# Compare Machine Learning Algorithms
It is important to compare the performance of multiple different machine learning algorithms consistently.

1. How to formulate an experiment to directly compare machine learning algorithms.
2. A reusable template for evaluating the performance of multiple algorithms on one dataset.
3. How to report and visualize the results when comparing algorithm performance.

## Choose The Best Machine Learning Model
When you work on a machine learning project, you often end up with multiple good models to choose from. Each model will have different performance characteristics.

Using resampling methods like cross validation, you can get an estimate for how accurate each model may be on unseen data.

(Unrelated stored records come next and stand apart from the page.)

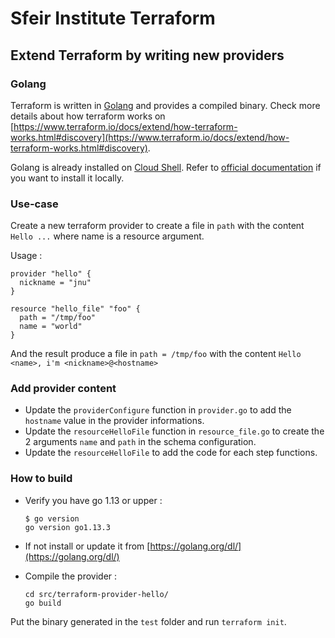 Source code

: # Sfeir Institute Terraform

## Extend Terraform by writing new providers

### Golang

Terraform is written in [Golang](https://golang.org/) and provides a compiled binary.
Check more details about how terraform works on [https://www.terraform.io/docs/extend/how-terraform-works.html#discovery](https://www.terraform.io/docs/extend/how-terraform-works.html#discovery).

Golang is already installed on [Cloud Shell](https://cloud.google.com/shell).
Refer to [official documentation](https://golang.org/doc/install) if you want to install it locally.

### Use-case

Create a new terraform provider to create a file in `path` with the content `Hello ...` where name is a resource argument.

Usage :

```text
provider "hello" {
  nickname = "jnu"
}

resource "hello_file" "foo" {
  path = "/tmp/foo"
  name = "world"
}
```

And the result produce a file in `path = /tmp/foo` with the content `Hello <name>, i'm <nickname>@<hostname>`

### Add provider content

- Update the `providerConfigure` function in `provider.go` to add the `hostname` value in the provider informations.
- Update the `resourceHelloFile` function in `resource_file.go` to create the 2 arguments `name` and `path` in the schema configuration.
- Update the `resourceHelloFile` to add the code for each step functions.

### How to build

- Verify you have go 1.13 or upper :

  ```shell
  $ go version
  go version go1.13.3
  ```

- If not install or update it from [https://golang.org/dl/](https://golang.org/dl/)
- Compile the provider :

  ```shell
  cd src/terraform-provider-hello/
  go build
  ```

Put the binary generated in the `test` folder and run `terraform init`.
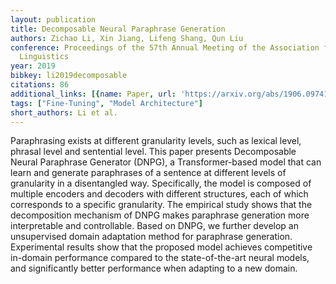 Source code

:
 ```yaml
---
layout: publication
title: Decomposable Neural Paraphrase Generation
authors: Zichao Li, Xin Jiang, Lifeng Shang, Qun Liu
conference: Proceedings of the 57th Annual Meeting of the Association for Computational
  Linguistics
year: 2019
bibkey: li2019decomposable
citations: 86
additional_links: [{name: Paper, url: 'https://arxiv.org/abs/1906.09741'}]
tags: ["Fine-Tuning", "Model Architecture"]
short_authors: Li et al.
---
```

Paraphrasing exists at different granularity levels, such as lexical level,
phrasal level and sentential level. This paper presents Decomposable Neural
Paraphrase Generator (DNPG), a Transformer-based model that can learn and
generate paraphrases of a sentence at different levels of granularity in a
disentangled way. Specifically, the model is composed of multiple encoders and
decoders with different structures, each of which corresponds to a specific
granularity. The empirical study shows that the decomposition mechanism of DNPG
makes paraphrase generation more interpretable and controllable. Based on DNPG,
we further develop an unsupervised domain adaptation method for paraphrase
generation. Experimental results show that the proposed model achieves
competitive in-domain performance compared to the state-of-the-art neural
models, and significantly better performance when adapting to a new domain. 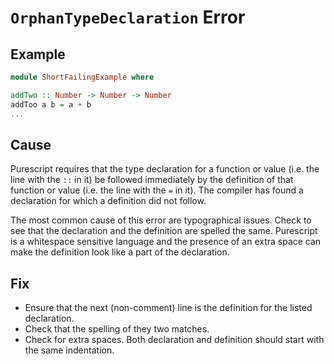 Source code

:# `OrphanTypeDeclaration` Error

## Example

```purescript
module ShortFailingExample where

addTwo :: Number -> Number -> Number
addToo a b = a + b
...
```

## Cause

Purescript requires that the type declaration for a function or value (i.e. the line with the `::` in it)
be followed immediately by the definition of that function or value (i.e. the line with the `=` in it). The
compiler has found a declaration for which a definition did not follow.

The most common cause of this error are typographical issues.  Check to see that the declaration and the
definition are spelled the same. Purescript is a whitespace sensitive language and the presence of an
extra space can make the definition look like a part of the declaration.

## Fix

- Ensure that the next (non-comment) line is the definition for the listed declaration.
- Check that the spelling of they two matches.
- Check for extra spaces.  Both declaration and definition should start with the same indentation.
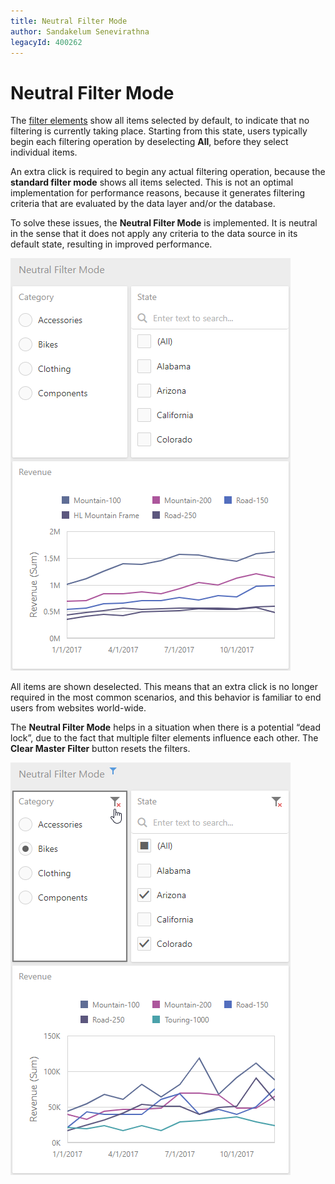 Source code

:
 ```yaml
---
title: Neutral Filter Mode
author: Sandakelum Senevirathna
legacyId: 400262
---
```


# Neutral Filter Mode

The [filter elements](../dashboard-item-settings/filter-elements.md) show all items selected by default, to indicate that no filtering is currently taking place. Starting from this state, users typically begin each filtering operation by deselecting **All**, before they select individual items.

An extra click is required to begin any actual filtering operation, because the **standard filter mode** shows all items selected. This is not an optimal implementation for performance reasons, because it generates filtering criteria that are evaluated by the data layer and/or the database.

To solve these issues, the **Neutral Filter Mode** is implemented. It is neutral in the sense that it does not apply any criteria to the data source in its default state, resulting in improved performance.

![](../../../images/web-neutral-filter-mode-deselected.png)

All items are shown deselected. This means that an extra click is no longer required in the most common scenarios, and this behavior is familiar to end users from websites world-wide.

The **Neutral Filter Mode** helps in a situation when there is a potential “dead lock”, due to the fact that multiple filter elements influence each other. The **Clear Master Filter** button resets the filters.

![](../../../images/web-neutral-filter-mode-clear-master-filter.png) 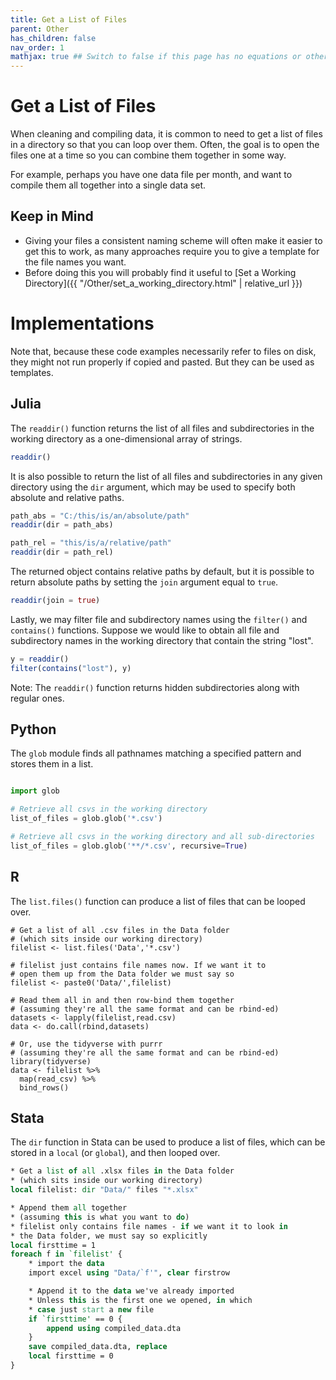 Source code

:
 ```yaml
---
title: Get a List of Files
parent: Other
has_children: false
nav_order: 1
mathjax: true ## Switch to false if this page has no equations or other math rendering.
---
```


# Get a List of Files

When cleaning and compiling data, it is common to need to get a list of files in a directory so that you can loop over them. Often, the goal is to open the files one at a time so you can combine them together in some way.

For example, perhaps you have one data file per month, and want to compile them all together into a single data set.

## Keep in Mind

- Giving your files a consistent naming scheme will often make it easier to get this to work, as many approaches require you to give a template for the file names you want.
- Before doing this you will probably find it useful to [Set a Working Directory]({{ "/Other/set_a_working_directory.html" | relative_url }})

# Implementations

Note that, because these code examples necessarily refer to files on disk, they might not run properly if copied and pasted. But they can be used as templates.

## Julia

The `readdir()` function returns the list of all files and subdirectories in the working directory as a one-dimensional array of strings.

```julia 
readdir()
```

It is also possible to return the list of all files and subdirectories in any given directory using the `dir` argument, which may be used to specify both absolute and relative paths. 

```julia
path_abs = "C:/this/is/an/absolute/path"
readdir(dir = path_abs)

path_rel = "this/is/a/relative/path"
readdir(dir = path_rel)
```

The returned object contains relative paths by default, but it is possible to return absolute paths by setting the `join` argument equal to `true`.

```julia
readdir(join = true)
```

Lastly, we may filter file and subdirectory names using the `filter()` and `contains()` functions.
Suppose we would like to obtain all file and subdirectory names in the working directory that contain the string "lost".

```julia 
y = readdir()
filter(contains("lost"), y)
```

Note: The `readdir()` function returns hidden subdirectories along with regular ones.

## Python
The `glob` module finds all pathnames matching a specified pattern and stores them in a list.

```python

import glob

# Retrieve all csvs in the working directory
list_of_files = glob.glob('*.csv')

# Retrieve all csvs in the working directory and all sub-directories
list_of_files = glob.glob('**/*.csv', recursive=True)
```

## R

The `list.files()` function can produce a list of files that can be looped over.

```r?skip=true&skipReason=files_dont_exist
# Get a list of all .csv files in the Data folder
# (which sits inside our working directory)
filelist <- list.files('Data','*.csv')

# filelist just contains file names now. If we want it to
# open them up from the Data folder we must say so
filelist <- paste0('Data/',filelist)

# Read them all in and then row-bind them together
# (assuming they're all the same format and can be rbind-ed)
datasets <- lapply(filelist,read.csv)
data <- do.call(rbind,datasets)

# Or, use the tidyverse with purrr
# (assuming they're all the same format and can be rbind-ed)
library(tidyverse)
data <- filelist %>%
  map(read_csv) %>%
  bind_rows()
```

## Stata

The `dir` function in Stata can be used to produce a list of files, which can be stored in a `local` (or `global`), and then looped over.

```stata
* Get a list of all .xlsx files in the Data folder
* (which sits inside our working directory)
local filelist: dir "Data/" files "*.xlsx"

* Append them all together
* (assuming this is what you want to do)
* filelist only contains file names - if we want it to look in
* the Data folder, we must say so explicitly
local firsttime = 1
foreach f in `filelist' {
	* import the data
	import excel using "Data/`f'", clear firstrow

	* Append it to the data we've already imported
	* Unless this is the first one we opened, in which
	* case just start a new file
	if `firsttime' == 0 {
		append using compiled_data.dta
	}
	save compiled_data.dta, replace
	local firsttime = 0
}
```
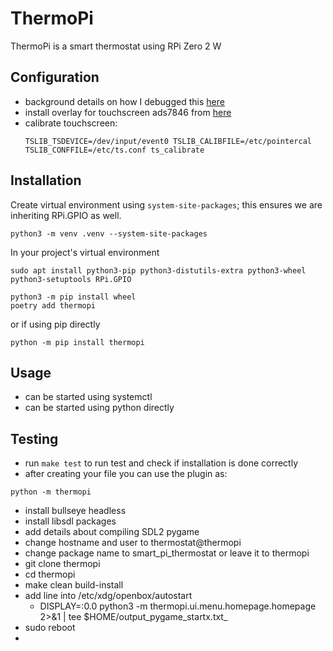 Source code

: # ThermoPi

ThermoPi is a smart thermostat using RPi Zero 2 W

## Configuration
- background details on how I debugged this [here](https://github.com/notro/fbtft/issues/583)
- install overlay for touchscreen ads7846 from [here](https://github.com/raspberrypi/linux/blob/rpi-5.15.y/arch/arm/boot/dts/overlays/ads7846-overlay.dts)
- calibrate touchscreen:
  ```
  TSLIB_TSDEVICE=/dev/input/event0 TSLIB_CALIBFILE=/etc/pointercal TSLIB_CONFFILE=/etc/ts.conf ts_calibrate
  ```
## Installation
Create virtual environment using `system-site-packages`; this ensures we are inheriting RPi.GPIO as well.
```code()
python3 -m venv .venv --system-site-packages
```

In your project's virtual environment
```code()
sudo apt install python3-pip python3-distutils-extra python3-wheel python3-setuptools RPi.GPIO

python3 -m pip install wheel
poetry add thermopi
```
or if using pip directly
```code()
python -m pip install thermopi
```

## Usage
- can be started using systemctl
- can be started using python directly
      


## Testing
- run `make test` to run test and check if installation is done correctly
- after creating your file you can use the plugin as:
```code()
python -m thermopi
```

- install bullseye headless
- install libsdl packages 
- add details about compiling SDL2 pygame
- change hostname and user to thermostat@thermopi
- change package name to smart_pi_thermostat or leave it to thermopi
- git clone thermopi
- cd thermopi
- make clean build-install
- add line into /etc/xdg/openbox/autostart
  - DISPLAY=:0.0 python3 -m thermopi.ui.menu.homepage.homepage 2>&1 | tee $HOME/output_pygame_startx.txt_
- sudo reboot
-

You need to be able to use these estimates to choose one or two best models from the suite of models that you have created.

When you have a new dataset, it is a good idea to visualize the data using different techniques in order to look at the data from different perspectives.

The same idea applies to model selection. You should use a number of different ways of looking at the estimated accuracy of your machine learning algorithms in order to choose the one or two algorithm to finalize.

A way to do this is to use visualization methods to show the average accuracy, variance and other properties of the distribution of model accuracies.

In [1]:
# Pima Indians Diabetes Dataset
import pandas as pd
import numpy as np
from sklearn.model_selection import KFold
from sklearn.model_selection import cross_val_score
from sklearn.linear_model import LogisticRegression
from sklearn.tree import DecisionTreeClassifier
from sklearn.neighbors import KNeighborsClassifier
from sklearn.discriminant_analysis import LinearDiscriminantAnalysis
from sklearn.naive_bayes import GaussianNB
from sklearn.svm import SVC

In [2]:
#Loading dataset
names = ['preg', 'plas', 'pres', 'skin', 'test', 'mass', 'pedi', 'age', 'class']
df = pd.read_csv('pima-indians-diabetes.data',names=names)

# separate array into input and output components
X = df.drop('class',axis='columns')
Y = df['class']

In [3]:
# prepare models
models = []
models.append(('LR', LogisticRegression()))
models.append(('LDA', LinearDiscriminantAnalysis()))
models.append(('KNN', KNeighborsClassifier()))
models.append(('CART', DecisionTreeClassifier()))
models.append(('NB', GaussianNB()))
models.append(('SVM', SVC()))

In [8]:
# evaluate each model in turn
result = []
namess = []

In [9]:
for name, model in models:
    kfold = KFold(n_splits=10, random_state=7)
    cv_results = cross_val_score(model, X, Y, cv=kfold, scoring='accuracy')
    result.append(cv_results.mean())
    namess.append(name)

In [10]:
namess

['LR', 'LDA', 'KNN', 'CART', 'NB', 'SVM']

In [11]:
result

[0.76951469583048526,
 0.77346206425153796,
 0.72655502392344506,
 0.69002050580997953,
 0.75517771701982228,
 0.65102529049897473]

In [12]:
resdict = pd.DataFrame.from_dict(dict(zip(namess,result)),orient='index')
resdict.sort_values(0,ascending=False)

Unnamed: 0,0
LDA,0.773462
LR,0.769515
NB,0.755178
KNN,0.726555
CART,0.690021
SVM,0.651025